> [Exercise inputs]:
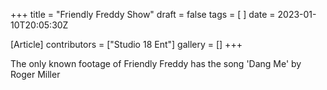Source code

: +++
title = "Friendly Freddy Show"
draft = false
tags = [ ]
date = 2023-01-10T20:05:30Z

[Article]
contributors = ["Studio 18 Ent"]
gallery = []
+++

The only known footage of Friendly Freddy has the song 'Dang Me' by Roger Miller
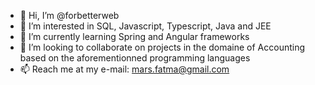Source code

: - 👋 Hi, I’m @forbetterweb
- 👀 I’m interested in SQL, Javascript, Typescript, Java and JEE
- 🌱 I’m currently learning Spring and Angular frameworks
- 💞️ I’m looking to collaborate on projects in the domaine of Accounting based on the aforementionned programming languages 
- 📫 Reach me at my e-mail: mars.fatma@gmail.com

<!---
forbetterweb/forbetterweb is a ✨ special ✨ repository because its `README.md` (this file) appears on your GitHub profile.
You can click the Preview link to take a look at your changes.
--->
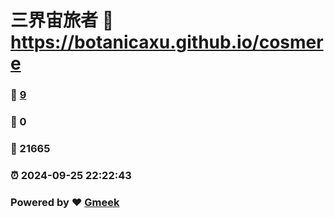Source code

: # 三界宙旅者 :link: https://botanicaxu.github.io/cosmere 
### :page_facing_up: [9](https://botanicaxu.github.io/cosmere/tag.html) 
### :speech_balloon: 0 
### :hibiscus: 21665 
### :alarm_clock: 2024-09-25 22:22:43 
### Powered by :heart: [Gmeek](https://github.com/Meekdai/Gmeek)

---

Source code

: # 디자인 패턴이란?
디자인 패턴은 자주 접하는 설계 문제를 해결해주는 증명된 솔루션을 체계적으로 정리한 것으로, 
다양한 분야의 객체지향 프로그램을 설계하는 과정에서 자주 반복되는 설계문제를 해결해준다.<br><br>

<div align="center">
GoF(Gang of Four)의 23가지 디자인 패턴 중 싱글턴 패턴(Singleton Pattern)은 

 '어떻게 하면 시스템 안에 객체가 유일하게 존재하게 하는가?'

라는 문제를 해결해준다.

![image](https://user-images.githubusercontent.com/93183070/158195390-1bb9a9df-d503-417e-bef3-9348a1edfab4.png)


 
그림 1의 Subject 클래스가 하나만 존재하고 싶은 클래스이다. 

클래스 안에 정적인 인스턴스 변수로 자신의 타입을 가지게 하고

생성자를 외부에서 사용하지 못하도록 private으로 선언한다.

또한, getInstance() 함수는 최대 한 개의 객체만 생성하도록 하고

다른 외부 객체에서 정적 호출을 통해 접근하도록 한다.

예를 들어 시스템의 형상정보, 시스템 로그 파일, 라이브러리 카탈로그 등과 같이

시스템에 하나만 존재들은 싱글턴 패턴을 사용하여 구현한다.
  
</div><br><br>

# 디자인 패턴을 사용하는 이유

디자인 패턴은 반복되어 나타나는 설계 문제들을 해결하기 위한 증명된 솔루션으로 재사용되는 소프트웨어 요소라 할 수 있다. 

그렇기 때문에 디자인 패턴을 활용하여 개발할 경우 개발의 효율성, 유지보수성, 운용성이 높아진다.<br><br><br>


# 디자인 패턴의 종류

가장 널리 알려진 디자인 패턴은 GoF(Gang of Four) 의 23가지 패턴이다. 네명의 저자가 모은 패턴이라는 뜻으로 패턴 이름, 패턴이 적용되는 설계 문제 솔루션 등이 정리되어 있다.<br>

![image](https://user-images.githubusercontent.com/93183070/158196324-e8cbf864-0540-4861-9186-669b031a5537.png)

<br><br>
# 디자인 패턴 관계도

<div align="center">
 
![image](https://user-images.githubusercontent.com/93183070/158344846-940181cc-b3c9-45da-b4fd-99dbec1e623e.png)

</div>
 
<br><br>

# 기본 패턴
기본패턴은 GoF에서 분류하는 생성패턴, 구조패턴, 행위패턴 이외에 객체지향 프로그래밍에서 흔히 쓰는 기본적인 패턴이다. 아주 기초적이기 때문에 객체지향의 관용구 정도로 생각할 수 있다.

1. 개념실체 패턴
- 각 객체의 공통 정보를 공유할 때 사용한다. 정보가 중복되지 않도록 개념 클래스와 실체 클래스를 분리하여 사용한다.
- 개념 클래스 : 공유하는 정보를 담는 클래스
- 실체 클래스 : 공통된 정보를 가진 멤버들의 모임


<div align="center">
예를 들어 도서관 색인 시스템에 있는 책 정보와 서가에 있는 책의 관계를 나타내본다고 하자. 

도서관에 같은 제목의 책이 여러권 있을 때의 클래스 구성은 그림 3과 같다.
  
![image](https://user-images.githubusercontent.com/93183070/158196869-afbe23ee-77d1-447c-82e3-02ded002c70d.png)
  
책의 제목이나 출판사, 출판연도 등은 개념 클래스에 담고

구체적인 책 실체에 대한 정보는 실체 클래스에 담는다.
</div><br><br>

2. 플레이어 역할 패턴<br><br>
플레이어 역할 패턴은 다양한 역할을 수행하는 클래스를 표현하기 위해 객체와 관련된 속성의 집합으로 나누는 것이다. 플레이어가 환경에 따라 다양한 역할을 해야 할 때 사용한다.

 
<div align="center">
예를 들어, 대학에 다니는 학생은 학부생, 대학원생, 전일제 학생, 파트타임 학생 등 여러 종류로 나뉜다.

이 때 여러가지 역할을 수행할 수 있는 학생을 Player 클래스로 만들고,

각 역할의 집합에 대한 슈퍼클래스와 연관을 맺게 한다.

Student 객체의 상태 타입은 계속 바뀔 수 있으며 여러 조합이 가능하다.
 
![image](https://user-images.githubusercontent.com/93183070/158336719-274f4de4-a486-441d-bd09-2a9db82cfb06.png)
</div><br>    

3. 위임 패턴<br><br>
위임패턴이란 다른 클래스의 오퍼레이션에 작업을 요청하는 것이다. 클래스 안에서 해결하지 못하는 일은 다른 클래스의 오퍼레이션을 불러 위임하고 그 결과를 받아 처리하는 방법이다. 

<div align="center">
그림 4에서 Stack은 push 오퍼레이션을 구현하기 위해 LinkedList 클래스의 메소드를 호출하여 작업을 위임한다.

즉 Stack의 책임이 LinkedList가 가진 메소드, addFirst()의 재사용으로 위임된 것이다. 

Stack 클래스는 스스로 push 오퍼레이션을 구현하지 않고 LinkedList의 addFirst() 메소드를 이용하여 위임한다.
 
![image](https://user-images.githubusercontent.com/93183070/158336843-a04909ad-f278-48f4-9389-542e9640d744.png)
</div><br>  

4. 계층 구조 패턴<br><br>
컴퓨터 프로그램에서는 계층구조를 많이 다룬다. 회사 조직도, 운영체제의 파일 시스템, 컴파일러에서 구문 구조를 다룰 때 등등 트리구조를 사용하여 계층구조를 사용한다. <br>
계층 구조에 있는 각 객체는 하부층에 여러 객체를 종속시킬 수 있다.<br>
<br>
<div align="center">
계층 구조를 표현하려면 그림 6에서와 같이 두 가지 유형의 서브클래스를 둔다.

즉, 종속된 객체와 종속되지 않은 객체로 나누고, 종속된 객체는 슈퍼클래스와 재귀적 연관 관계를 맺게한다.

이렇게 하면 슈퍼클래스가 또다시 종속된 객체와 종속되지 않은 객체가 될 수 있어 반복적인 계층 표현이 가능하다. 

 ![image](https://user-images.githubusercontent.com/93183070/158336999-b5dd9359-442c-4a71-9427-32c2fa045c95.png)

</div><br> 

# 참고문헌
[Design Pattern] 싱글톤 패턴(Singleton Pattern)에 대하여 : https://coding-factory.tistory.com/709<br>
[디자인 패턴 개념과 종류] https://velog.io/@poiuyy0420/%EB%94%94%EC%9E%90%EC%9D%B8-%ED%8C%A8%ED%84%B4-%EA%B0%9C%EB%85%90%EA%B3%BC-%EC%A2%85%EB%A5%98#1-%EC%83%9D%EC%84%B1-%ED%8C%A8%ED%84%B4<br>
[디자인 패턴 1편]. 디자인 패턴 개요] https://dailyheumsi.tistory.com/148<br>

> [The problem]: Starting at the line that contains "Student 객체의 상태 타입은 계속 바뀔 수 있으며 여러 조합이 가능하다." and stopping after the line that contains "[디자인 패턴 1편].", write out every line exactly as it appears above, and no other line.

> [Response box]:
Student 객체의 상태 타입은 계속 바뀔 수 있으며 여러 조합이 가능하다.
 
![image](https://user-images.githubusercontent.com/93183070/158336719-274f4de4-a486-441d-bd09-2a9db82cfb06.png)
</div><br>    

3. 위임 패턴<br><br>
위임패턴이란 다른 클래스의 오퍼레이션에 작업을 요청하는 것이다. 클래스 안에서 해결하지 못하는 일은 다른 클래스의 오퍼레이션을 불러 위임하고 그 결과를 받아 처리하는 방법이다. 

<div align="center">
그림 4에서 Stack은 push 오퍼레이션을 구현하기 위해 LinkedList 클래스의 메소드를 호출하여 작업을 위임한다.

즉 Stack의 책임이 LinkedList가 가진 메소드, addFirst()의 재사용으로 위임된 것이다. 

Stack 클래스는 스스로 push 오퍼레이션을 구현하지 않고 LinkedList의 addFirst() 메소드를 이용하여 위임한다.
 
![image](https://user-images.githubusercontent.com/93183070/158336843-a04909ad-f278-48f4-9389-542e9640d744.png)
</div><br>  

4. 계층 구조 패턴<br><br>
컴퓨터 프로그램에서는 계층구조를 많이 다룬다. 회사 조직도, 운영체제의 파일 시스템, 컴파일러에서 구문 구조를 다룰 때 등등 트리구조를 사용하여 계층구조를 사용한다. <br>
계층 구조에 있는 각 객체는 하부층에 여러 객체를 종속시킬 수 있다.<br>
<br>
<div align="center">
계층 구조를 표현하려면 그림 6에서와 같이 두 가지 유형의 서브클래스를 둔다.

즉, 종속된 객체와 종속되지 않은 객체로 나누고, 종속된 객체는 슈퍼클래스와 재귀적 연관 관계를 맺게한다.

이렇게 하면 슈퍼클래스가 또다시 종속된 객체와 종속되지 않은 객체가 될 수 있어 반복적인 계층 표현이 가능하다. 

 ![image](https://user-images.githubusercontent.com/93183070/158336999-b5dd9359-442c-4a71-9427-32c2fa045c95.png)

</div><br> 

# 참고문헌
[Design Pattern] 싱글톤 패턴(Singleton Pattern)에 대하여 : https://coding-factory.tistory.com/709<br>
[디자인 패턴 개념과 종류] https://velog.io/@poiuyy0420/%EB%94%94%EC%9E%90%EC%9D%B8-%ED%8C%A8%ED%84%B4-%EA%B0%9C%EB%85%90%EA%B3%BC-%EC%A2%85%EB%A5%98#1-%EC%83%9D%EC%84%B1-%ED%8C%A8%ED%84%B4<br>
[디자인 패턴 1편]. 디자인 패턴 개요] https://dailyheumsi.tistory.com/148<br>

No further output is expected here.